И только одно здесь я знаю верное:

надо всякую чашу пить -- до дна.

Завет о принятии всякой чаши до последней ее капли есть завет об узких, очень узких вратах, в которых слабому легко застрять. Тут только одно может служить в оправдание входящего этими вратами: полное, окончательное и неукоснительное выполнение завета. Раз приняв его, остановиться нельзя. Что бы ни было выпито не до конца, что бы ни было взято на серединке, -- оно обращается против неверного, не выдержавшего и давит его всею своею тяжестью насмерть. Но и вместе с тем завет этот открывает сильному величайшее блаженство и величайшее знание.

...В последней жестокости -- есть бездонность нежности; в последней черноте открывается бездонная божья белизна.
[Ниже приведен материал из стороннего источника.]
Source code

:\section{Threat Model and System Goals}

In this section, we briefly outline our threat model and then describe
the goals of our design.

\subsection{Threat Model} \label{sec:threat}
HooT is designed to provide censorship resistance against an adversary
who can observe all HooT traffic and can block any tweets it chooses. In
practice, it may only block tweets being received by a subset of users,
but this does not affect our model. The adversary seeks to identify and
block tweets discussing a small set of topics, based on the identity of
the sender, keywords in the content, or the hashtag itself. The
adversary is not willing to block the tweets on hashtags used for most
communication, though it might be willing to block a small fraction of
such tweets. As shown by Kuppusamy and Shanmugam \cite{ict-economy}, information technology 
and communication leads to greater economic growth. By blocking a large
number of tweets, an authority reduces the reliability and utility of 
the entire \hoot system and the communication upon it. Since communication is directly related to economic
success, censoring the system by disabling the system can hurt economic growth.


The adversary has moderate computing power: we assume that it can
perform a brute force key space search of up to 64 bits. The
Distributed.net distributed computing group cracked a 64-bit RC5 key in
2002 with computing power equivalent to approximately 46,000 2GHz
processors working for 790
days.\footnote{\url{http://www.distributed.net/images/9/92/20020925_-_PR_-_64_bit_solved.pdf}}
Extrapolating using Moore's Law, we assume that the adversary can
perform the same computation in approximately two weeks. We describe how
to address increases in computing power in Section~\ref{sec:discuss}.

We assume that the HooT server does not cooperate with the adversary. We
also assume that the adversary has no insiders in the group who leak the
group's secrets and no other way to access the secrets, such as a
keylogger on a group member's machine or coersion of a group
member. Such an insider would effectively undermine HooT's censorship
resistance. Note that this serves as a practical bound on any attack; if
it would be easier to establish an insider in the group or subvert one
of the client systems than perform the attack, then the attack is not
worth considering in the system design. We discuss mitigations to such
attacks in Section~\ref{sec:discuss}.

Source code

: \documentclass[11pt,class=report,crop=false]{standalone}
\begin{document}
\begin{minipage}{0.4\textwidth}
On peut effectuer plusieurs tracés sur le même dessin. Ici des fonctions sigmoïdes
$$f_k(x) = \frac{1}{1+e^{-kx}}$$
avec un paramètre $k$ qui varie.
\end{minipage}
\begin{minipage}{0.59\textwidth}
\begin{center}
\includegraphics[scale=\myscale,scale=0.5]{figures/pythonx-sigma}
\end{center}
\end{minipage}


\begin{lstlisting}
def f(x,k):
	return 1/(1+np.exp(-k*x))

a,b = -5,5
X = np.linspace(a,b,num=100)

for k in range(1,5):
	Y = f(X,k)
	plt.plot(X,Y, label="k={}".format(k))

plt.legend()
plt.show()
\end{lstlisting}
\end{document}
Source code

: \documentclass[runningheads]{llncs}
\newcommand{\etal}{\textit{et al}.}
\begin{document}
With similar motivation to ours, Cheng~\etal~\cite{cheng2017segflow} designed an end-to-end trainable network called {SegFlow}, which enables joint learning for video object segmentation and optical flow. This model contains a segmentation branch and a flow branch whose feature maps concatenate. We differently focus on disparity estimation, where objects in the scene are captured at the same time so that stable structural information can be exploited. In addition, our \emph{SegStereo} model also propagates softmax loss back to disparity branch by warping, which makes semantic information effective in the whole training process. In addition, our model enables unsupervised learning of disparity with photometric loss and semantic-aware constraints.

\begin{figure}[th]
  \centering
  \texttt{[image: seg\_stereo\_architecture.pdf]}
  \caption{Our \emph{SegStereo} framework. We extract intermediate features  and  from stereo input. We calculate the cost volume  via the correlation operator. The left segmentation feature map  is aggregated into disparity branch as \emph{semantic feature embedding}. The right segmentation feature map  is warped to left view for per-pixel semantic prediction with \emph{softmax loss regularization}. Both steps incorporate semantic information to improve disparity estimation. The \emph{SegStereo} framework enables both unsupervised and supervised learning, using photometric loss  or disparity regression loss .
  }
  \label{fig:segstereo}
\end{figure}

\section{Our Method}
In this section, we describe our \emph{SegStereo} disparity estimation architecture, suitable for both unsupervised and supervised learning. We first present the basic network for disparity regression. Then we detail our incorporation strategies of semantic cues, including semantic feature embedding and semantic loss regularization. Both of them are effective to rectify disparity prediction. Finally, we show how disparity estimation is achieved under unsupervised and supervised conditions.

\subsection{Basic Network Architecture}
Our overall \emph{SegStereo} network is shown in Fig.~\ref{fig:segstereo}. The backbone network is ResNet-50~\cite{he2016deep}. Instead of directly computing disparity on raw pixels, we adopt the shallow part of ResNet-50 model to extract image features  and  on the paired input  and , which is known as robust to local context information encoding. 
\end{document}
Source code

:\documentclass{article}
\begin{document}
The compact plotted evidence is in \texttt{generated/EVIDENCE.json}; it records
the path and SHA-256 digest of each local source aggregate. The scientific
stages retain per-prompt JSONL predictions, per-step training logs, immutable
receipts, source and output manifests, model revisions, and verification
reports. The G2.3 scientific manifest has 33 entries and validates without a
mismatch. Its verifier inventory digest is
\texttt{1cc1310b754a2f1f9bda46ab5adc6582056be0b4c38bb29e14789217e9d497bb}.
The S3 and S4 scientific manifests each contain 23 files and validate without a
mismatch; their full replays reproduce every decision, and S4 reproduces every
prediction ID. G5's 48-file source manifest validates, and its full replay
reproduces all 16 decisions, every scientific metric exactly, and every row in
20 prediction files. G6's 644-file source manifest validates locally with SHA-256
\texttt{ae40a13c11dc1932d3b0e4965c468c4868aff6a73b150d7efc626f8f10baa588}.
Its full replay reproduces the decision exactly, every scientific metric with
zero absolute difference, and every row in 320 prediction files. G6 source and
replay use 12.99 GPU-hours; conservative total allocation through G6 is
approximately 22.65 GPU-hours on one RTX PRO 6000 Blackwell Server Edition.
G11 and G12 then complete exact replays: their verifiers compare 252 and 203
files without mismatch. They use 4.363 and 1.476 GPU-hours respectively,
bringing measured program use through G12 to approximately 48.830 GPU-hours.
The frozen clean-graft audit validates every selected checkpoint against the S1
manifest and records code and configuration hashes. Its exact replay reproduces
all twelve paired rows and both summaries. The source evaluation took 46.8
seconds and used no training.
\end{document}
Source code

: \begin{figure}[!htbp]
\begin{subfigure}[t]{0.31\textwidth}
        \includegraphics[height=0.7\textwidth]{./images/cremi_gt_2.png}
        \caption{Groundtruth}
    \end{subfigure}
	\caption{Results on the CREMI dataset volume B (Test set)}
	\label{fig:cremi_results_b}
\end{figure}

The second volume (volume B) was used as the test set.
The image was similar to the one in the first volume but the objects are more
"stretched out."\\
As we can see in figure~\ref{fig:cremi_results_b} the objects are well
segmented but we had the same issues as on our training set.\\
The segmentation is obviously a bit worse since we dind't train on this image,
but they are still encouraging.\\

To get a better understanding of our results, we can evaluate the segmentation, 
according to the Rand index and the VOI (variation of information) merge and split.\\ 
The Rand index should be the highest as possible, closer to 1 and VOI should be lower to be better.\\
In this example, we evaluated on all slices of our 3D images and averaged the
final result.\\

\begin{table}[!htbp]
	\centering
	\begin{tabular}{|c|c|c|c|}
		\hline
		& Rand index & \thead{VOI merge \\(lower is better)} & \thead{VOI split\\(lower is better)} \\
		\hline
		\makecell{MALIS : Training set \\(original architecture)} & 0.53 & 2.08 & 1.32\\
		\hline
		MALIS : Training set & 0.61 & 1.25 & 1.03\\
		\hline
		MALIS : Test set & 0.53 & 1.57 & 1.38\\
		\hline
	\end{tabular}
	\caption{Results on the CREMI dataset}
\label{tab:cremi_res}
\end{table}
И вот эта тайна белизны, то, о чем нельзя знать и не умереть от этого последнего знания (как читаем мы в рассказе самой Гиппиус "Он Белый"), есть величайшее блаженство, которое, -- смутно, -- может быть доступно мистическому переживанию человека. И открывается оно только при прохождении сквозь мирское, и при прохождении его до дна, до последней ступеньки. Отсюда -- прагматический вывод: только при полном принятии всего своего, человеческого, возможно его преодоление. Итак, новая тварь немыслима без прохождения сквозь старую. Там, за гранями мирского, за полным ведением и принятием его, начинается путь к новой плоти. С последним глотком праведно выпитой до дна всякой чаши (потому что праведность заключается в этом абсолютном "до дна", какою бы ни была сама по себе чаша) начинается новое знание, новое самоощущенье -- зарождение нового человека.

Раз вступив на этот путь, Гиппиус приняла громадную ответственность. Ее религиозный опыт (ибо всякий опыт становится религиозным при наличности этого решения о "последней капле") висит под Дамокловым мечом безвозвратности. Назад, в середину, в застревание на полпути, уже нельзя, там погибель, если даже и середина хорошая, и полпути невинный; надо вперед, -- и это безмерно трудно. Отсюда частые отпрядывания души, тоска по отринутой резиньяции, мгновенные вспышки безволия. Но отпрядывания эти, как туча солнцем, поедаются нарастающею волною блаженства, нарастающим светом ведения, которое и ширит, и оправдывает собою предыдущую, уже пройденную, ступеньку.

VI

Аскеза имеет дело не с мирскими ценностями, как таковыми, она касается не их, т. е. не объективных данностей бытия, -- плоти, культуры, истории, -- а исключительно души человеческой.

Аскетизм не есть истина онто- или космологическая, он всецело остается истиною психологии. Цель его и материал для него, и средства его, -- одна лишь душа человека. Так что правильнее было бы говорить, что мистический путь аскезы -- не есть отношение человека к миру, а лишь отношение человека к самому себе. Аскетизм не отрицает мир вообще, он лишь отрицает волю к миру. Иными словами, то, с чем он борется и что он утверждает, -- есть помыслы, волнения, чувства и страсти. Аскет уничтожает не мир, а себя для мира; он уничтожает в себе те нити, которыми связан с землей, окапывает от нее свою душу. Путь его -- строго психологический и потому личный. Недаром аскетизм, как таковой, в чистом его виде, не догматизирован Церковью, -- он есть как бы личное, а не церковное, творчество верующих.

Уничтожение воли -- вот главная задача аскетизма. Отсюда -- громадная патриотическая литература о борьбе со всевозможными помыслами и желаниями, отсюда школа молчания и уединения, пустынножительство, старчество и послушание, -- все институты, определенная цель которых воспитать человеческое безволие, безжелание, довести его до тех пределов, при которых оно начинает казаться непреоборимою волей. "Сильнейший человек тот, кто уже ничего не хочет", -- вот прописная мораль резиньяции.

Аскет начинающей -- еще хочет, но уже отказывается; аскет завершенный -- уже не отказывается, но больше не хочет. Итак, аскетизм есть воспитание безволия; главный враг его -- человеческие желания.